As last step i calculated $g:x$ with the value of $t$

$$g:x = \pmatrix{x\\y}+ (-4/3x -1/3y)* \pmatrix{1\\1}$$

What i got was:

$$T= \pmatrix{-1/3&-1/3\\-4/3&2/3}$$

But that is not the right solution! What did i wrong? How to get the solution of above? Thanks

In R3 i suppose the matrix would look like this: Am i correct? Thanks

$$\begin{pmatrix} \frac{1}{m^2+1} & \frac{m}{m^2+1} & 0 \\ \frac{m}{m^2+1} & \frac{m^2}{m^2+1} & 0 \\ 0 & 0 & 1 \end{pmatrix}$$

Answer 1

This question can be generalized as follow:

Aim: Find the transformation matrix $M$ such that it projects every point on xy-plane into the line $l_1$ where $l_1$ has equation $y=mx$.

Suppose $A=(a,b)$ is an arbitrary point on the xy-plane. Denote the line joining the point $A$ and perpendicular to the line $y=mx$ as $l_2$. Then $l_2$ has gradient $-\frac{1}{m}$.

Note that vector equation of $l_2$ is $$(a,b)+t(1,-\frac{1}{m}),$$ where $t \in \mathbb{R}$. The intersection point, say $A^{'}$ between $l_1$ and $l_2$ can be found using the equation $t(1,-\frac{1}{m})=m(a,b)$.

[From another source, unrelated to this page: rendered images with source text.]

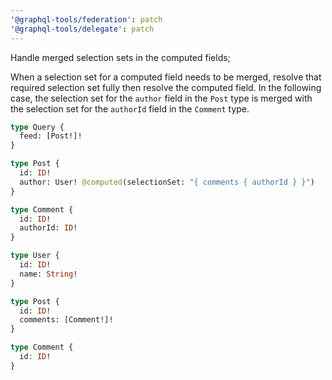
 ```yaml
---
'@graphql-tools/federation': patch
'@graphql-tools/delegate': patch
---
```


Handle merged selection sets in the computed fields;

When a selection set for a computed field needs to be merged, resolve that required selection set fully then resolve the computed field.
In the following case, the selection set for the `author` field in the `Post` type is merged with the selection set for the `authorId` field in the `Comment` type.

```graphql
type Query {
  feed: [Post!]!
}

type Post {
  id: ID!
  author: User! @computed(selectionSet: "{ comments { authorId } }")
}

type Comment {
  id: ID!
  authorId: ID!
}

type User {
  id: ID!
  name: String!
}
```

```graphql
type Post {
  id: ID!
  comments: [Comment!]!
}

type Comment {
  id: ID!
}
```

Solving the equation gives us $$t=\frac{m(b-ma)}{m^2+1}$$. Hence, $A^{'}$ can be denoted as $$(a,b)+\frac{m(b-ma)}{m^2+1}(1,-\frac{1}{m})=\left(a+\frac{m(b-ma)}{m^2+1}, b-\frac{b-ma}{m^2+1} \right) = \left( \frac{a+mb}{m^2+1}, \frac{m(a+mb)}{m^2+1} \right)$$

Hence, $M$ can be found using the equation $$M\left( \begin{array}{c} a\\ b \end{array} \right)= \left( \begin{array}{c} \frac{a+mb}{m^2+1}\\ \frac{m(a+mb)}{m^2+1} \end{array} \right)= \left( \begin{array}{c} \frac{1}{m^2+1}\\ \frac{m}{m^2+1} \end{array} \right)a + \left( \begin{array}{c} \frac{m}{m^2+1}\\ \frac{m^2}{m^2+1} \end{array} \right)b$$

Hence, the matrix $M$ is $$\begin{pmatrix} \frac{1}{m^2+1} & \frac{m}{m^2+1}\\ \frac{m}{m^2+1} & \frac{m^2}{m^2+1} \end{pmatrix}$$

Answer 2

suppose $A=(a,b)$, because you want the project of $A$ on the line $y=4x$, $A$ should be on a line which is perpendiculaire to the known line. So the tangent of the new line is $-1/4$. Then the points on the new line could be expressed as $A+t(1,-1/4)=(a+t,b-t/4)$. The project of $A$ on the line is denoted by $A'$, then there should be some $t$ satisfying $A'=(a+t,b-t/4)$. $A'$ is on the line $y=4x$, so $b-t/4=4a+4t$, thus $t=4(b-4a)/17$. then $$A'=(a+t,b-\frac{t}{4})=(\frac{4b+a}{17},\frac{4a+16b}{17})$$ We would find a matrix that satisfies $A'=MA$, that is $$\begin{pmatrix}\frac{4b+a}{17}\\\frac{4a+16b}{17}\end{pmatrix}=M\begin{pmatrix}a\\b\end{pmatrix}$$ So$$M=\begin{pmatrix}\frac{1}{17} & \frac{4}{17}\\\frac{4}{17} & \frac{16}{17}\end{pmatrix}\approx\begin{pmatrix}0.0588 & 0.2353\\0.2353 & 0.9412\end{pmatrix}$$ This is the solution.